A 56-year-old Snohomish man had set his Tesla Model S on Autopilot and was looking at his cellphone on Friday when he struck and killed a motorcyclist in front of him in Monroe, court records show.
A Washington State Patrol trooper arrested the Tesla driver at the crash site on Highway 522 at Fales Road shortly before 4 p.m. on suspicion of vehicular manslaughter, according to a probable cause affidavit.
The motorcyclist, Jeffrey Nissen, 28, of Stanwood, died at the scene, records show.
The Tesla driver told a state trooper he was driving home from having lunch in Bothell and was looking at his phone when he heard a bang and felt his car lurch forward, accelerate and hit the motorcyclist, according to the affidavit.
The man told the trooper his Tesla got stuck on top of the motorcyclist and couldn’t be moved in time to save him, the affidavit states.

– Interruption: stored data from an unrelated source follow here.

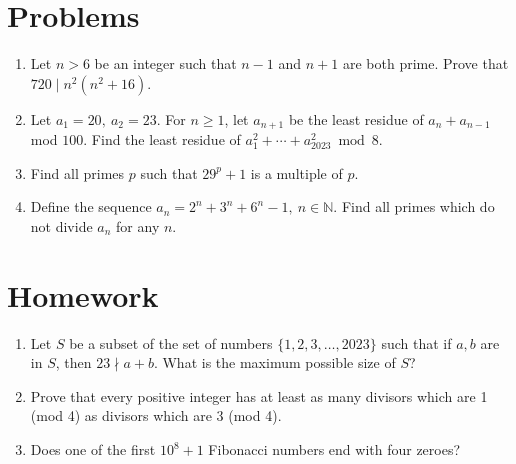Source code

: \documentclass{article}
\begin{document}
\section{Problems}
\begin{enumerate}
  \item Let $n>6$ be an integer such that $n-1$ and $n+1$ are both prime. Prove
    that $720\mid n^2(n^2+16)$.
  \item Let $a_1=20,\ a_2=23$. For $n\ge 1$, let $a_{n+1}$ be the least residue
    of $a_n+a_{n-1}$ mod $100$. Find the least residue of
    $a_1^2+\cdots+a_{2023}^2\bmod 8$.
  \item Find all primes $p$ such that $29^p+1$ is a multiple of $p$.
  \item Define the sequence $a_n=2^n+3^n+6^n-1,\ n\in\mathbb N$.
    Find all primes which do not divide $a_n$ for any $n$.
\end{enumerate}
\newpage
\section{Homework}
\begin{enumerate}
  \item Let $S$ be a subset of the set of numbers $\{1, 2, 3,\ldots, 2023\}$
    such that if $a,b$ are in $S$, then $23\nmid a+b$. What is the maximum
    possible size of $S$?
  \item Prove that every positive integer has at least as many divisors which
    are 1 (mod 4) as divisors which are 3 (mod 4).
  \item Does one of the first $10^8+1$ Fibonacci numbers end with four zeroes?
\end{enumerate}
\end{document}
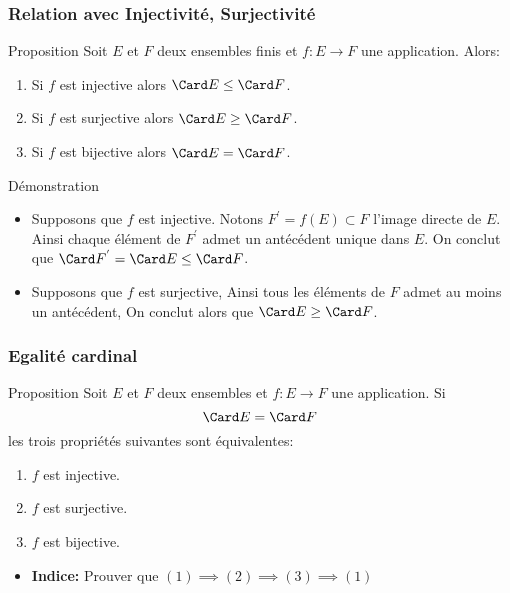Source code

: \begin{frame}[t]
  \frametitle{Relation avec Injectivité, Surjectivité}
 \begin{block}{Proposition}
   Soit $E$ et $F$ deux ensembles finis et $f:E\rightarrow F$ une application.
   Alors:

   \begin{enumerate}
     \item Si $f$ est \alert{injective} alors $\Card E \leq \Card F$.\\[8pt]
     \item Si $f$ est \alert{surjective} alors $\Card E \geq \Card F$.\\[8pt]
     \item Si $f$ est \alert{bijective} alors $\Card E = \Card F$.\\[8pt]
   \end{enumerate}
 \end{block} 
 \pause
 \begin{block}{Démonstration}
   \begin{itemize}
     \scriptsize
     \item Supposons que $f$ est injective. Notons $F^{'}=f(E)\subset F$ l'image directe
       de $E$. Ainsi  chaque élément de $F^{'}$ admet un antécédent unique
       dans $E$. On conclut que $\Card F^{'} = \Card E \leq \Card F$.
     \item Supposons que $f$ est surjective, Ainsi tous les éléments de $F$
       admet au moins un antécédent, On conclut alors que $\Card E \geq \Card
       F$.
   \end{itemize} 
 \end{block}
\end{frame}

\begin{frame}[t]
  \frametitle{ Egalité cardinal}
 \begin{block}{Proposition}
  Soit $E$ et $F$ deux ensembles et $f:E\rightarrow F$ une application. Si 
  \begin{equation}
    \Card E = \Card F
  \end{equation}
  les trois propriétés suivantes sont équivalentes:
  \begin{enumerate}
    \item $f$ est injective.\\[8pt]
    \item $f$ est surjective.\\[8pt]
    \item $f$ est bijective.\\[8pt]
  \end{enumerate}
 \end{block} 
 \begin{itemize}
   \item \alert{\textbf{Indice:}} Prouver que $(1)\implies (2)\implies
     (3)\implies (1) $
 \end{itemize}
\end{frame}

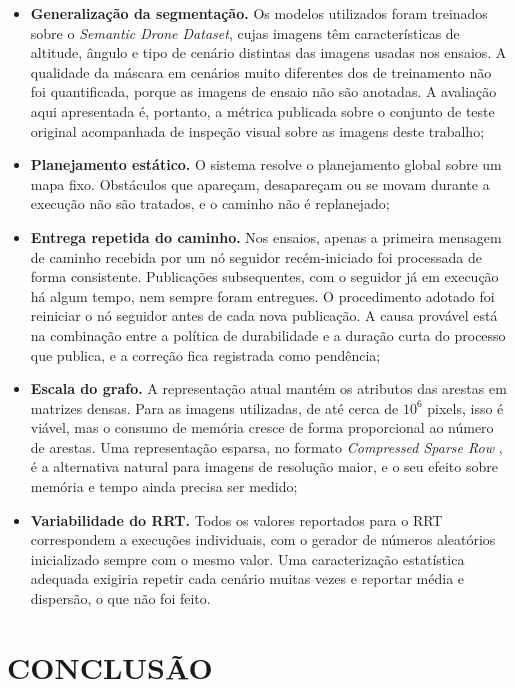 \documentclass[
    12pt,
    openright,
    oneside,
    a4paper,
    english,
    brazil
]{abntex2}
\begin{document}
\begin{itemize}
    \item \textbf{Generalização da segmentação.} Os modelos utilizados foram treinados sobre o \emph{Semantic Drone Dataset}, cujas imagens têm características de altitude, ângulo e tipo de cenário distintas das imagens usadas nos ensaios. A qualidade da máscara em cenários muito diferentes dos de treinamento não foi quantificada, porque as imagens de ensaio não são anotadas. A avaliação aqui apresentada é, portanto, a métrica publicada sobre o conjunto de teste original acompanhada de inspeção visual sobre as imagens deste trabalho;
    \item \textbf{Planejamento estático.} O sistema resolve o planejamento global sobre um mapa fixo. Obstáculos que apareçam, desapareçam ou se movam durante a execução não são tratados, e o caminho não é replanejado;
    \item \textbf{Entrega repetida do caminho.} Nos ensaios, apenas a primeira mensagem de caminho recebida por um nó seguidor recém-iniciado foi processada de forma consistente. Publicações subsequentes, com o seguidor já em execução há algum tempo, nem sempre foram entregues. O procedimento adotado foi reiniciar o nó seguidor antes de cada nova publicação. A causa provável está na combinação entre a política de durabilidade e a duração curta do processo que publica, e a correção fica registrada como pendência;
    \item \textbf{Escala do grafo.} A representação atual mantém os atributos das arestas em matrizes densas. Para as imagens utilizadas, de até cerca de $10^6$ pixels, isso é viável, mas o consumo de memória cresce de forma proporcional ao número de arestas. Uma representação esparsa, no formato \textit{Compressed Sparse Row} \cite{saad2003}, é a alternativa natural para imagens de resolução maior, e o seu efeito sobre memória e tempo ainda precisa ser medido;
    \item \textbf{Variabilidade do RRT.} Todos os valores reportados para o RRT correspondem a execuções individuais, com o gerador de números aleatórios inicializado sempre com o mesmo valor. Uma caracterização estatística adequada exigiria repetir cada cenário muitas vezes e reportar média e dispersão, o que não foi feito.
\end{itemize}

\chapter{CONCLUSÃO}
\label{cap:conclusao}
\end{document}
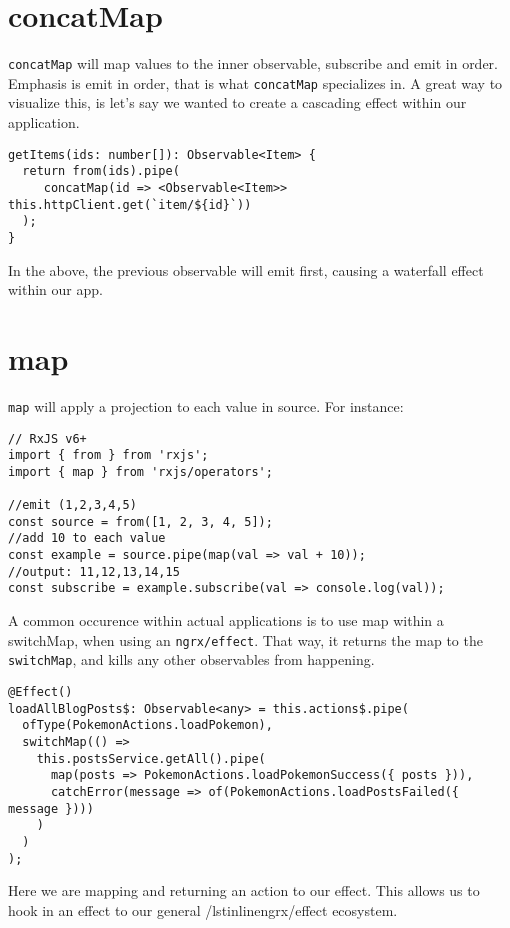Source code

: \section{concatMap}
\lstinline{concatMap} will map values to the inner observable, subscribe and 
emit in order. Emphasis is emit in order, that is what \lstinline{concatMap} 
specializes in. A great way to visualize this, is let's say we wanted to 
create a cascading effect within our application. 

\begin{lstlisting}[caption=data-table.component.ts]
getItems(ids: number[]): Observable<Item> {
  return from(ids).pipe(
     concatMap(id => <Observable<Item>> this.httpClient.get(`item/${id}`))
  );
}
\end{lstlisting}

In the above, the previous observable will emit first, causing a waterfall 
effect within our app. 

\section{map} 
\lstinline{map} will apply a projection to each value in source. For instance: 
\begin{lstlisting}[caption=rxjs map example]
// RxJS v6+
import { from } from 'rxjs';
import { map } from 'rxjs/operators';

//emit (1,2,3,4,5)
const source = from([1, 2, 3, 4, 5]);
//add 10 to each value
const example = source.pipe(map(val => val + 10));
//output: 11,12,13,14,15
const subscribe = example.subscribe(val => console.log(val));
\end{lstlisting}

A common occurence within actual applications is to use map within a 
switchMap, when using an \lstinline{ngrx/effect}. That way, it returns the map
to the \lstinline{switchMap}, and kills any other observables from happening.

\begin{lstlisting}[caption=map example]
@Effect()
loadAllBlogPosts$: Observable<any> = this.actions$.pipe(
  ofType(PokemonActions.loadPokemon),
  switchMap(() =>
    this.postsService.getAll().pipe(
      map(posts => PokemonActions.loadPokemonSuccess({ posts })),
      catchError(message => of(PokemonActions.loadPostsFailed({ message })))
    )
  )
);  
\end{lstlisting}

Here we are mapping and returning an action to our effect. This allows us to 
hook in an effect to our general /lstinline{ngrx/effect} ecosystem.

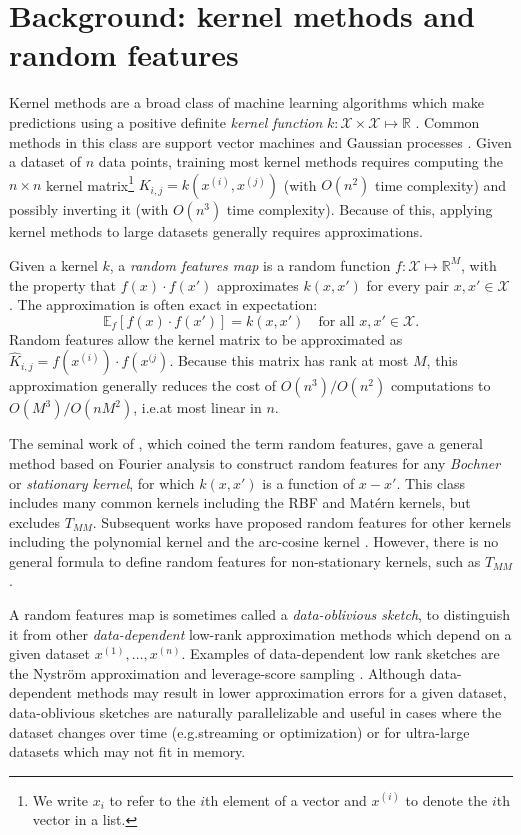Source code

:\section{Background: kernel methods and random features}

Kernel methods are a broad class of machine learning algorithms
which make predictions using a positive definite \emph{kernel function}
$k:\mathcal{X}\times\mathcal{X}\mapsto\mathbb{R}$
\citep{scholkopf2002learning}.
Common methods in this class are support vector machines \citep{cortes1995support}
and Gaussian processes \citep{williams2006gaussian}.
Given a dataset of $n$ data points,
training most kernel methods requires computing 
the $n\times n$ kernel matrix\footnote{
We write $x_i$ to refer to the $i$th element of a vector and $x^{(i)}$ to denote the $i$th vector in a list.
}
$K_{i,j} = k(x^{(i)},x^{(j)})$ (with $O(n^2)$ time complexity)
and possibly inverting it (with $O(n^3)$ time complexity).
Because of this, applying kernel methods to large datasets generally requires approximations.

Given a kernel $k$, a \emph{random features map} 
is a random function
$f:\mathcal{X}\mapsto\mathbb{R}^M$, with the property that  $f(x)\cdot f(x')$ approximates $k(x,x')$ for every pair $x,x'\in\mathcal X$. The approximation is often exact in expectation:
\begin{equation}\label{eqn:random-feature-definition}
    \mathbb{E}_f\left[f(x)\cdot f(x')\right]=k(x,x') \quad \text{for all }x,x'\in\mathcal X.
\end{equation}
Random features allow the kernel matrix to be approximated as 
$\widehat K_{i,j} = f(x^{(i)})\cdot f(x^{(j})$.
Because this matrix has rank at most $M$,
this approximation generally reduces the cost of $O(n^3)/O(n^2)$ computations to $O(M^3)/O(nM^2)$,
i.e.\@ at most linear in $n$.



The seminal work of \citet{rahimi2007random}, which coined the term random features, gave a general method based on Fourier analysis to construct random features for any \emph{Bochner} or \emph{stationary kernel}, for which $k(x,x')$ is a function of $x-x'$. This class includes many common kernels including the RBF and Mat\'{e}rn kernels, but excludes $T_{MM}$.
Subsequent works have proposed random features for other kernels including the polynomial kernel and the arc-cosine kernel 
\citep{liu2021random}.
However, there is no general formula to define random features for non-stationary kernels, such as $T_{MM}$.

A random features map is sometimes called a \emph{data-oblivious sketch}, to distinguish it from other \emph{data-dependent} low-rank approximation methods which depend on a given dataset $x^{(1)},\dots,x^{(n)}$.
Examples of data-dependent low rank sketches are the Nystr\"{o}m approximation and leverage-score sampling \citep{drineas2005nystrom,drineas2012fast}.
Although data-dependent methods may result in lower approximation errors for a given dataset,
data-oblivious sketches are naturally parallelizable and useful in cases where the dataset  changes over time (e.g.\@ streaming or optimization)
or for ultra-large datasets which may not fit in memory.




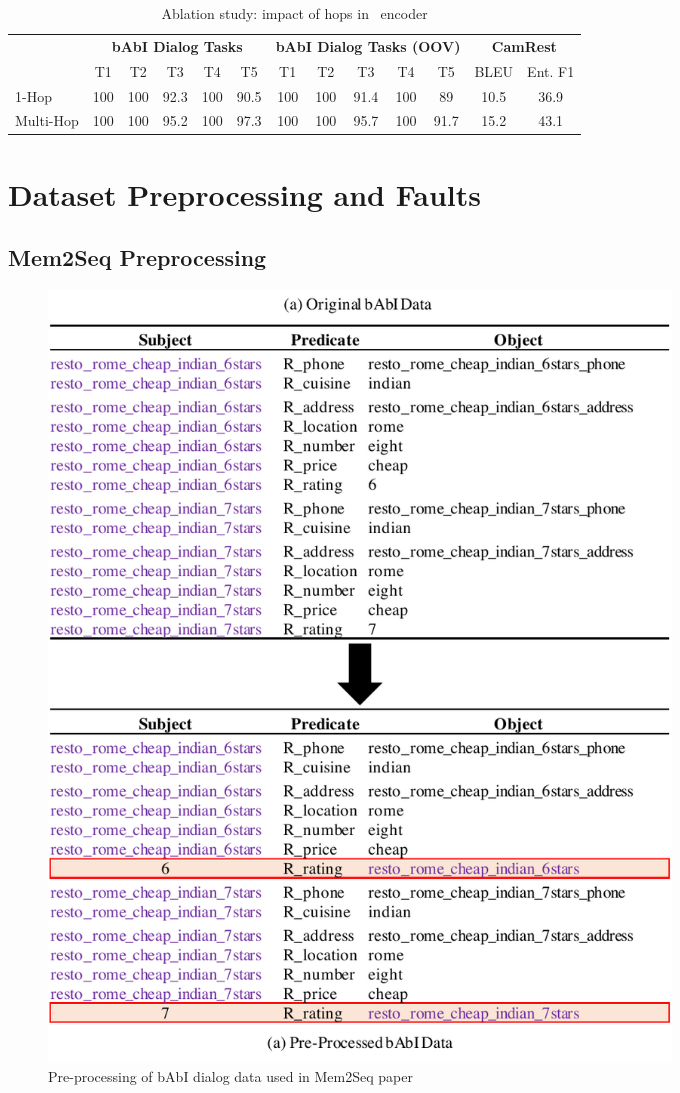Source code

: \begin{table}[!ht]
\centering
\footnotesize
\begin{tabular}{l|ccccc|ccccc|cc}
\toprule
   & \multicolumn{5}{c|}{\textbf{bAbI Dialog Tasks}} & \multicolumn{5}{c|}{\textbf{bAbI Dialog Tasks (OOV)}}  & \multicolumn{2}{c}{\textbf{CamRest}} \\ \cmidrule{2-6} \cmidrule{7-11} \cmidrule{12-13}
    & T1  & T2  & T3   & T4   & T5   & T1 & T2 & T3 & T4 & T5 & BLEU        & Ent. F1       \\ \midrule
1-Hop  & 100 & 100 & 92.3 & 100 & 90.5 & 100 & 100 & 91.4 & 100 & 89 & 10.5 & 36.9 \\
Multi-Hop  & 100 & 100 & 95.2 & 100  & 97.3 & 100    & 100    & 95.7   & 100    & 91.7   & 15.2        & 43.1    
\\ \bottomrule
\end{tabular}
\caption{Ablation study: impact of hops in \sys\ encoder }
\label{tab:Aablationhop}
\end{table}

\clearpage

\section{Dataset Preprocessing and Faults}
\label{sec:preprocess}
\subsection{Mem2Seq Preprocessing}
\label{sec:prep_mem}

\begin{figure}[ht]
\centering
\includegraphics[width=0.8\textwidth]{assets/babi-preprocess.pdf}
\caption{Pre-processing of bAbI dialog data used in Mem2Seq paper}
\label{fig:prebabi}
\end{figure}

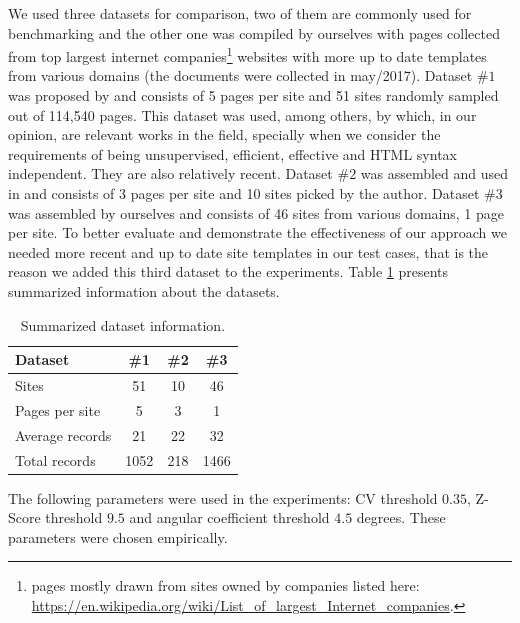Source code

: We used three datasets for comparison, two of them are commonly used for
benchmarking and the other one was compiled by ourselves with pages collected
from top largest internet companies\footnote{pages mostly drawn from sites
owned by companies listed here:
\url{https://en.wikipedia.org/wiki/List_of_largest_Internet_companies}.}
websites with more up to date templates from various domains (the documents were
collected in may/2017). Dataset $\#1$ was proposed by \cite{yamada2004testbed}
and consists of 5 pages per site and 51 sites randomly sampled out of 114,540
pages. This dataset was used, among others, by \cite{TPC09,grigalis2013towards}
which, in our opinion, are relevant works in the field, specially when we
consider the requirements of being unsupervised, efficient, effective and HTML
syntax independent. They are also relatively recent.
Dataset $\#2$ was assembled and used in \cite{grigalis2013towards} and consists
of 3 pages per site and 10 sites picked by the author. Dataset \#3 was assembled
by ourselves and consists of 46 sites from various domains, 1 page per site. To
better evaluate and demonstrate the effectiveness of our approach we needed more
recent and up to date site templates in our test cases, that is the reason we
added this third dataset to the experiments.
Table \ref{table:dataset} presents summarized information about the datasets.


\begin{table}[h]
\centering
\caption{\small{Summarized dataset information.}}
\label{table:dataset}
\begin{small}
\begin{tabular}
{|l| c| c| c|}\hline
Dataset	& \#1	& \#2 & \#3 \\ \hline
Sites &	51 & 10 & 46\\ \hline
Pages per site	& 5 & 3 & 1\\ \hline
Average records & 21 & 22 & 32 \\ \hline
Total records &	1052 & 218 & 1466 \\ \hline
\end{tabular}
\end{small}
\end{table}


The following parameters were used in the experiments: CV threshold $0.35$,
Z-Score threshold $9.5$ and angular coefficient threshold $4.5$ degrees. These
parameters were chosen empirically.

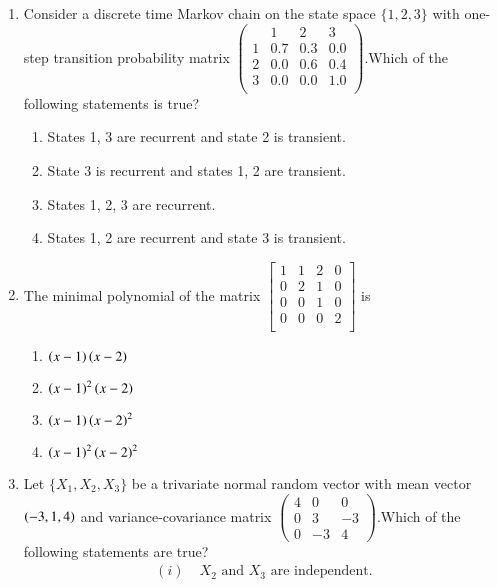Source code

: \documentclass[journal]{IEEEtran}
\begin{document}
\begin{enumerate}
\begin{enumerate}
\end{enumerate}
\item Consider a discrete time Markov chain on the state space $\{1,2,3\}$ with one-step transition 
probability matrix 
$\begin{pmatrix}
   & 1 & 2 & 3 \\
1 & 0.7 & 0.3 & 0.0 \\
2 & 0.0 & 0.6 & 0.4 \\
3 & 0.0 & 0.0 & 1.0 \\ 
\end{pmatrix}$.Which of the following statements is true?
\begin{enumerate}
\item States 1, 3 are recurrent and state 2 is transient.
\item State 3 is recurrent and states 1, 2 are transient.
\item States 1, 2, 3 are recurrent.
\item States 1, 2 are recurrent and state 3 is transient.
\end{enumerate}
\item The minimal polynomial of the matrix $\begin{bmatrix}
1 & 1 & 2 & 0 \\
0 & 2 & 1 & 0 \\
0 & 0 & 1 & 0 \\
0 & 0 & 0 & 2 \\
\end{bmatrix}$ is
\begin{enumerate}
\item $\left(x-1\right)\left(x-2\right)$
\item $\left(x-1\right)^2\left(x-2\right)$
\item $\left(x-1\right)\left(x-2\right)^2$
\item $\left(x-1\right)^2\left(x-2\right)^2$
\end{enumerate}
\item Let $\{X_1, X_2, X_3\}$ be a trivariate normal random vector with mean vector $\left(-3,1,4\right)$ and variance-covariance matrix $\begin{pmatrix} 4 & 0 & 0 \\ 0 & 3 & -3 \\ 0 & -3 & 4 \end{pmatrix}$.Which of the following statements are true?
\begin{align*}
(i) & \; X_2 \text{ and } X_3 \text{ are independent.} \\ 

\end{align*}
\end{enumerate}
\end{document}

The trooper cited the driver’s “inattention to driving, while on autopilot mode, and the distraction of the cell phone while moving forward,” and trusting “the machine to drive for him” as probable cause for a charge of vehicular manslaughter, according to the affidavit.
The man was booked into the Snohomish County Jail and was released Sunday after posting bond on his $100,000 bail, jail records show.
No matter how they’re marketed and used, self-driving systems will make people less engaged (that’s the entire point, people don’t use it out of arm fatigue, they use it because it’s mentally relaxing!) and therefore more distracted.
“The driver should keep their full attention on the road and be prepared to take over at any point” is an impossible standard and a lame-ass loophole that shouldn’t even be allowed to be cited in a court of law. Fully engaged drivers do not ask an “autopilot” to steer for them.